My big hair loss occurred about 2-3 weeks after my first chemo. Hair started to fall out 2 weeks after, and I had my all my hair cut off to about 1-2 cm. Then it proceeded to fall out over the next few weeks. It’s an interesting thing… I suppose like sunburned skin, it’s one of those things you can’t leave alone. You just keep reaching up and pulling out as much hair as you can. Of course, the guy who made my wig told me that I should get as much of my hair out when I showered, etc. I did a pretty good job too, because I didn’t have any weird feelings in my head. Or maybe I just didn’t have those weird feelings.
I became a big fan of sticking tape on my head (mostly wide package tape), and pulling it off to see how much hair would come out. It didn’t hurt at all. I suppose the hair is short enough, or the root-folicle-whatever is fragile enough that it comes right out. Or maybe the tape isn’t that strong. Whatever. It was fun. We must find amusement where we can. There’s not a whole lot amusing or funny about chemotherapy, let’s face it. In this case, I suppose that good intrapersonal skills are useful here – being able to talk to yourself, amuse yourself and appreciate yourself even when you’re cranky, tired and bald.
So here I am three chemo cycles later. My hair looks like it might be coming in again, but today I used the tape test and it looks like it’s falling out too. So are my eyebrows – the middle of each eyebrow is gone. No need for the tape test there. My eyelashes look rather scant as well. No tape test on the eyelashes. That’s just ewwwww!
If you’ve ever seen the Simpsons episode where Homer’s roomate in the asylum claims to be Michael Jackson, but he’s really a large, pale guy with not much hair. I look a lot like that.
But it’s ok to be bald. Earlier this week, I went down to get a package from the mailman without a wig or hat, and I walk around the terrace bald, and I go to the laundry room bald. It’s nice not to have to worry about washing your hair and styling or dying it. Just wash your head. It’s also freaky – it’s the one thing that makes you look undeniably like a person with cancer. And you do have to wear a hat or a wig out in public – it just generates way too much attention otherwise. And when I’m tired and cranky, I don’t want attention. I just want to slip under the radar.
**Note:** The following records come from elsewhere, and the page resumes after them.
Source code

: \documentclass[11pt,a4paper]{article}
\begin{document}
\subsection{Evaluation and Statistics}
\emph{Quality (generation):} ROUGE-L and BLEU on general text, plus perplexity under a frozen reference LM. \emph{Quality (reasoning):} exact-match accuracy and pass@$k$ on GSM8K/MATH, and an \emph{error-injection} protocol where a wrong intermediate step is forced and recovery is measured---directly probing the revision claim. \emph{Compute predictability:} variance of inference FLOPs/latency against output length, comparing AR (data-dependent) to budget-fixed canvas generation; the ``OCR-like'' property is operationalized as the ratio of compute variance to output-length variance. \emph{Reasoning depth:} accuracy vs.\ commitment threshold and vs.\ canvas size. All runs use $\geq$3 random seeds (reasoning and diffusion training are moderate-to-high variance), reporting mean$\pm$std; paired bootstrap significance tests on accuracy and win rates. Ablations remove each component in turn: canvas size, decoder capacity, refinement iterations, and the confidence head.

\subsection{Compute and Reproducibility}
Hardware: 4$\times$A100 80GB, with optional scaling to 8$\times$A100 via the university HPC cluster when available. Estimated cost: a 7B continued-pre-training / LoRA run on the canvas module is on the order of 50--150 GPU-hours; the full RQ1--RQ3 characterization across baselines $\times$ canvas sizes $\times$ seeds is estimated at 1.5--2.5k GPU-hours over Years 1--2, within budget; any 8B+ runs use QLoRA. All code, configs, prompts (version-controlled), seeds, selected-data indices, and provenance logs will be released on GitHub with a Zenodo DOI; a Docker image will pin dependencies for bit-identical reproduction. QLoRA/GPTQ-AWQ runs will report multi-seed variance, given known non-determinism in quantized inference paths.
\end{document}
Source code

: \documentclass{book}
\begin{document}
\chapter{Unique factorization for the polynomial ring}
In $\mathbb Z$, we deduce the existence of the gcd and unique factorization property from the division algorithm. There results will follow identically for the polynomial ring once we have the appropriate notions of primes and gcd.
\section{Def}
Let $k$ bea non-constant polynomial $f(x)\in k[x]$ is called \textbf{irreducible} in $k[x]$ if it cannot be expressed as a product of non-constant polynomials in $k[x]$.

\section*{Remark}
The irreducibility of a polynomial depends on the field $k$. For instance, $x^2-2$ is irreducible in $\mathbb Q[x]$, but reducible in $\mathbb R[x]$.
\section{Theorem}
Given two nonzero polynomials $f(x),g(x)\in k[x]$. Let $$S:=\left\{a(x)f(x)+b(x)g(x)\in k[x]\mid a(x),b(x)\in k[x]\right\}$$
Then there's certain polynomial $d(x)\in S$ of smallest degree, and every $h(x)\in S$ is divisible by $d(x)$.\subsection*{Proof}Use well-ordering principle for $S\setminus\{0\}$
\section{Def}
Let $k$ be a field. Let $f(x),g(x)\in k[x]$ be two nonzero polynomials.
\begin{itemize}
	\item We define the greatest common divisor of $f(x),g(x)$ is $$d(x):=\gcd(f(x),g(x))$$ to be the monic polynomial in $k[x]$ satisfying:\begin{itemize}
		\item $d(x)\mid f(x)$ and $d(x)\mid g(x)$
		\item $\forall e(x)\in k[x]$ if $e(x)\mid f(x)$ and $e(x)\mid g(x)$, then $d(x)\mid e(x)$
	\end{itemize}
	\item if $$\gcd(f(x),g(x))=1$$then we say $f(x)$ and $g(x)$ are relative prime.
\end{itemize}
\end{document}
But anyway, I found out today that other people do the tape test too. Makes me feel warm and fuzzy to know that I’m not the only one out there sticking tape to my head in an effort to gauge my hair loss.
Dear Elaine,
just got notice of your situation and the blog today. i can’t help but think that the pup, the M, the town, and the surroundings are filled with healing help.
Nice photo from of the BR sunset, btw….
Best wishes to you! I am sure it is most difficult. ‘hang in there’.